Technology that lets you 'feel' textures on touchscreen


Smartphone users can now 'feel' images and objects seen on their touchscreen!
In a game-changing invention, engineers at Disney Research, Pittsburgh, have developed a new technique that allows you to feel the texture of objects seen on a flat touchscreen.
The novel algorithm enables a person sliding a finger across a topographic map displayed on a touchscreen to feel the bumps and curves of hills and valleys, despite the screen's smooth surface.
The technique is based on the fact that when a person slides a finger over a real physical bump, he perceives the bump largely because lateral friction forces stretch and compress skin on the sliding finger.
By altering the friction encountered as a person's fingertip glides across a surface, the Disney algorithm can create a perception of a 3D bump on a touch surface.
The method can be used to simulate the feel of a wide variety of objects and textures.
"Our brain perceives the 3D bump on a surface mostly from information that it receives via skin stretching," said Ivan Poupyrev, who directs Disney Research, Pittsburgh's Interaction Group.
"Therefore, if we can artificially stretch skin on a finger as it slides on the touchscreen, the brain will be fooled into thinking an actual physical bump is on a touchscreen even though the touch surface is completely smooth," Poupyrev said in a statement.
In experiments, researchers used electrovibration to modulate the friction between the sliding finger and the touch surface with electrostatic forces.
Researchers created and validated a psychophysical model that closely simulates friction forces perceived by the human finger when it slides over a real bump.
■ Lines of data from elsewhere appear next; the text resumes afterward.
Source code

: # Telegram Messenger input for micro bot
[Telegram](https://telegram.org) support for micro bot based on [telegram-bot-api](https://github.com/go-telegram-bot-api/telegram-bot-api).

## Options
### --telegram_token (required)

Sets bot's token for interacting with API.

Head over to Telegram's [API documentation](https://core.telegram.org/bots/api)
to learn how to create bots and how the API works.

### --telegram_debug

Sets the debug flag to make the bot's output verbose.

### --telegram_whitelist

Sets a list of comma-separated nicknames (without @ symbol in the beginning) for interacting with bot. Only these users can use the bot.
The model was then incorporated into an algorithm that dynamically modulates the frictional forces on a sliding finger so that they match the tactile properties of the visual content displayed on the touchscreen along the finger's path.
A broad variety of visual artifacts thus can be dynamically enhanced with tactile feedback that adjusts as the visual display.
"The traditional approach to tactile feedback is to have a library of canned effects that are played back whenever a particular interaction occurs," said Ali Israr, a Disney Research, Pittsburgh research engineer who was the lead on the project.
"This makes it difficult to create a tactile feedback for dynamic visual content, where the sizes and orientation of features constantly change. With our algorithm we do not have one or two effects, but a set of controls that make it possible to tune tactile effects to a specific visual artifact on the fly," Israr said.
The new research will be presented at the ACM Symposium on User Interface Software and Technology in St Andrews, Scotland.